At the moment I am in Cambodia, a country considered to be one of the least developed in Asia.

Prior to coming here I was in Malaysia. While I was in Melaka there was a celebration because the state of Melaka had achieved developed status. One English-language newspaper had a supplement celebrating this occasion. A whole page was devoted to listing the criteria by which Melaka could be compared with developed countries and found to also be developed.

There was one criteria that I believe was missing. That is the serviette index.

In Asia, dining out is the norm. More often than not it is cheaper to dine out than to eat at home. So why go to all the trouble of preparing a meal? I'm not suggesting that everyone always dines in classy restaurants. Most people don't. They buy street food or something that is just one step above that. The food is still good. But you're not paying for classy surroundings. In Malaysia there are food courts, independent of malls, that sell a wide variety of foods at reasonable prices. This is where many Malaysian people eat on a daily basis.

Until my recent visit, I've had three years of spending very little time in Malaysia. Prior to that I'd stayed in Malaysia for months at a stretch. What I noticed on my return was that most of these cheaper eating places, including many restaurants, no longer provide serviettes.

OK, let's get this straight. You don't get a real serviette in any but the more expensive restaurants and there you still do. In the others, the cheaper restaurants, the food courts and the street establishments, you used to get tissues. They do the job. You finish the meal and you need something to wipe your mouth and fingers. A tissue is all you need. There used always to be a plastic box of tissues on the table and you helped yourself.

They're no longer there.

I asked my friends, 'Has this changed or is my memory deceiving me?'

My friends told me that in recent years tissues have gradually disappeared from the tables of all these cheaper eating places. You need to bring your own.

There is one place in Melaka where I used to eat regularly when I stayed there before. The first night I went there on my return the woman who ran the place didn't seem to recognise me. But the second night she seemed to be staring at me a lot. When I went to pay my bill she said, 'How come you not come long time?'

This place is the exception. They still have proper paper serviettes. Not tissues but real serviette-sized thick folded paper for wiping your face and hands. But they don't leave it on the tables. They have it on the counter.

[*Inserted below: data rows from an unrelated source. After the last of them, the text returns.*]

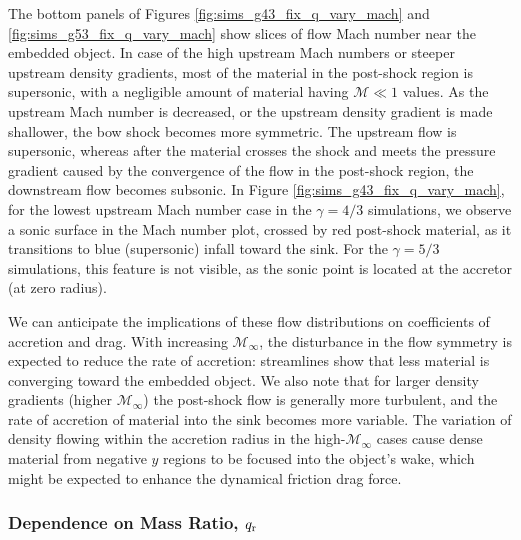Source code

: The bottom panels of Figures \ref{fig:sims_g43_fix_q_vary_mach} and \ref{fig:sims_g53_fix_q_vary_mach} show slices of flow Mach number near the embedded object. In case of the high upstream Mach numbers or steeper upstream density gradients, most of the material in the post-shock region is supersonic, with a negligible amount of material having $\mathcal{M} \ll 1$ values. As the upstream Mach number is decreased, or the upstream density gradient is made shallower, the bow shock becomes more symmetric. The upstream flow is supersonic, whereas after the material crosses the shock and meets the pressure gradient caused by the convergence of the flow in the post-shock region, the downstream flow becomes subsonic. %
In Figure \ref{fig:sims_g43_fix_q_vary_mach}, for the lowest upstream Mach number case in the $\gamma = 4/3$ simulations, we observe a sonic surface in the Mach number plot, crossed by red post-shock material, as it transitions to blue (supersonic) infall toward the sink. For the $\gamma=5/3$ simulations, this feature is not visible, as the sonic point is located at the accretor (at zero radius).


We can anticipate the implications of these flow distributions on coefficients of accretion and drag. With increasing $\mathcal{M}_\infty$, the disturbance in the flow symmetry is expected to reduce the rate of accretion: streamlines show that less material is converging toward the embedded object.  We also note that for larger density gradients (higher $\mathcal{M}_\infty$) the post-shock flow is generally more turbulent, and the rate of accretion of material into the sink becomes more variable. The variation of density flowing within the accretion radius in the high-$\mathcal{M}_\infty$ cases cause dense material from negative $y$ regions to be focused into the object's wake, which might be expected to enhance the dynamical friction drag force.

\subsubsection{Dependence on Mass Ratio, $q_{\rm r}$}\label{sec:hydro_q}

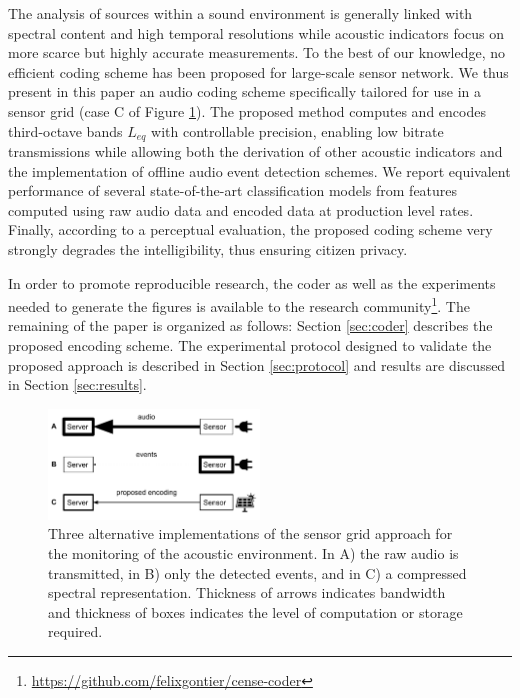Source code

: \documentclass[sensors,article,submit,moreauthors,pdftex,10pt,a4paper]{mdpi}
\begin{document}
The analysis of sources within a sound environment is generally linked with spectral content \cite{ishiyama2000} and high temporal resolutions while acoustic indicators focus on more scarce but highly accurate measurements. To the best of our knowledge, no efficient coding scheme has been proposed for large-scale sensor network. We thus present in this paper an audio coding scheme specifically tailored for use in a sensor grid (case C of Figure \ref{fig:codingScheme}). The proposed method computes and encodes third-octave bands $L_{eq}$ with controllable precision, enabling low bitrate transmissions while allowing both the derivation of other acoustic indicators and the implementation of offline audio event detection schemes. We report equivalent performance of several state-of-the-art classification models from features computed using raw audio data and encoded data at production level rates. Finally, according to a perceptual evaluation, the proposed coding scheme very strongly degrades the intelligibility, thus ensuring citizen privacy.

In order to promote reproducible research, the coder as well as the experiments needed to generate the figures is available to the research community\footnote{\url{https://github.com/felixgontier/cense-coder}}. The remaining of the paper is organized as follows: Section \ref{sec:coder} describes the proposed encoding scheme. The experimental protocol designed to validate the proposed approach is described in Section \ref{sec:protocol} and results are discussed in Section \ref{sec:results}.

\begin{figure}[h]
\centering
\includegraphics[width=0.5\textwidth]{figures/censeCoder}
\caption{Three alternative implementations of the sensor grid approach for the monitoring of the acoustic environment. In A) the raw audio is transmitted, in B) only the detected events, and in C) a compressed spectral representation. Thickness of arrows indicates bandwidth and thickness of boxes indicates the level of computation or storage required.}
\label{fig:codingScheme}
\end{figure}
\end{document}
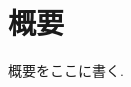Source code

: \documentclass[a4paper, 12pt, dvipdfmx, uplatex]{jsreport}
\begin{document}
\chapter*{概要}
概要をここに書く.
\end{document}
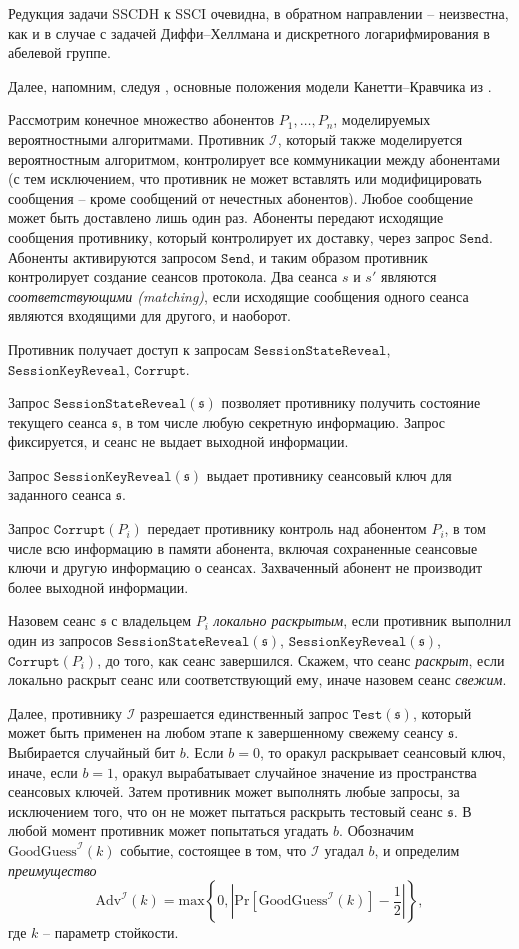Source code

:\documentclass[a4paper,12pt]{article}
\theoremstyle{definition}
\begin{document}
Редукция задачи SSCDH к SSCI очевидна, в обратном направлении -- неизвестна, как и в случае с задачей Диффи--Хеллмана и дискретного логарифмирования в абелевой группе.

Далее, напомним, следуя \cite{DF}, основные положения модели Канетти--Кравчика из \cite{CK}.

Рассмотрим конечное множество абонентов $P_1,\dots,P_n$, моделируемых вероятностными алгоритмами. Противник $\mathcal{I}$, который также моделируется вероятностным алгоритмом,
контролирует все коммуникации между абонентами (с тем исключением, что противник не может вставлять или модифицировать сообщения -- кроме сообщений от нечестных абонентов).
Любое сообщение может быть доставлено лишь один раз. Абоненты передают исходящие сообщения противнику, который контролирует их доставку, через запрос $\mathtt{Send}$. Абоненты
активируются запросом $\mathtt{Send}$, и таким образом противник контролирует создание сеансов протокола. Два сеанса $s$ и $s'$ являются \emph{соответствующими (matching)}, если
исходящие сообщения одного сеанса являются входящими для другого, и наоборот.

Противник получает доступ к запросам $\mathtt{SessionStateReveal}$, $\mathtt{SessionKeyReveal}$, $\mathtt{Corrupt}$. 

Запрос $\mathtt{SessionStateReveal}(\mathfrak{s})$ позволяет противнику получить состояние текущего сеанса $\mathfrak{s}$, в том числе любую секретную информацию. Запрос фиксируется, и сеанс 
не выдает выходной информации.

Запрос  $\mathtt{SessionKeyReveal}(\mathfrak{s})$ выдает противнику сеансовый ключ для заданного сеанса $\mathfrak{s}$.

Запрос $\mathtt{Corrupt}(P_i)$ передает противнику контроль над абонентом $P_i$, в том числе всю информацию в памяти абонента, включая сохраненные сеансовые ключи и другую информацию о сеансах. Захваченный абонент не производит более выходной информации.

Назовем сеанс $\mathfrak{s}$  с владельцем $P_i$ \emph{локально раскрытым}, если противник выполнил один из запросов $\mathtt{SessionStateReveal}(\mathfrak{s})$, $\mathtt{SessionKeyReveal}(\mathfrak{s})$, $\mathtt{Corrupt}(P_i)$, до того, как сеанс завершился. Скажем, что сеанс \emph{раскрыт}, если локально раскрыт сеанс или соответствующий ему, иначе назовем сеанс \emph{свежим}.

Далее, противнику $\mathcal{I}$ разрешается единственный запрос $\mathtt{Test}(\mathfrak{s})$, который может быть применен на любом этапе к завершенному свежему сеансу $\mathfrak{s}$.
Выбирается случайный бит $b$. Если $b=0$, то оракул раскрывает сеансовый ключ, иначе, если $b=1$, оракул вырабатывает случайное значение из пространства сеансовых ключей. Затем противник может выполнять любые запросы, за исключением того, что он не может пытаться раскрыть тестовый сеанс $\mathfrak{s}$. В любой момент противник может попытаться угадать $b$. Обозначим
$\mathrm{GoodGuess}^{\mathcal{I}}(k)$ событие, состоящее в том, что $\mathcal{I}$ угадал $b$, и определим \emph{преимущество}
$$
\mathrm{Adv}^{\mathcal{I}}(k)=\mathrm{max}\left\{0,\left|\mathrm{Pr}[\mathrm{GoodGuess}^{\mathcal{I}}(k)]-\frac{1}{2}\right|\right\},
$$
где $k$ -- параметр стойкости.
\end{document}
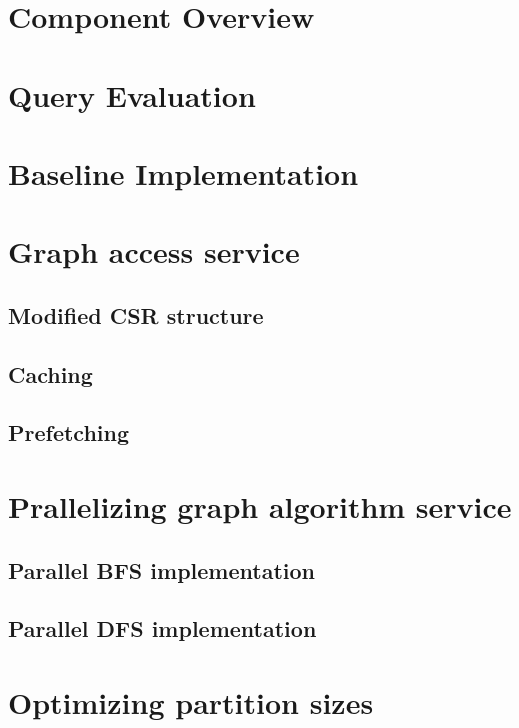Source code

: \section{Component Overview}\label{sec:componentOverview}
\section{Query Evaluation}\label{sec:queryEvaluation}
\section{Baseline Implementation}\label{sec:baseline}
\section{Graph access service}\label{sec:graphAccess}
\subsection{Modified CSR structure}
\subsection{Caching}
\subsection{Prefetching}
\section{Prallelizing graph algorithm service}\label{sec:parallelAlgorithms}
\subsection{Parallel BFS implementation}
\subsection{Parallel DFS implementation}
\section{Optimizing partition sizes}\label{sec:partitionSize}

At this restaurant I recognised a guy, about my age, who seemed to eat there every night. He stares straight at me every night but can't so much as nod. And this guy, I noticed on several nights, goes to the counter and casually takes a bundle of serviettes, folds them and puts them in his pocket. Perhaps it's because of people like him that the other places have stopped providing tissues.


But now back in Cambodia everywhere I eat, even the cheapest street stalls, they always provide a box of tissues. If there was a serviette index for measuring development, Cambodia would be considered a more developed country than Malaysia.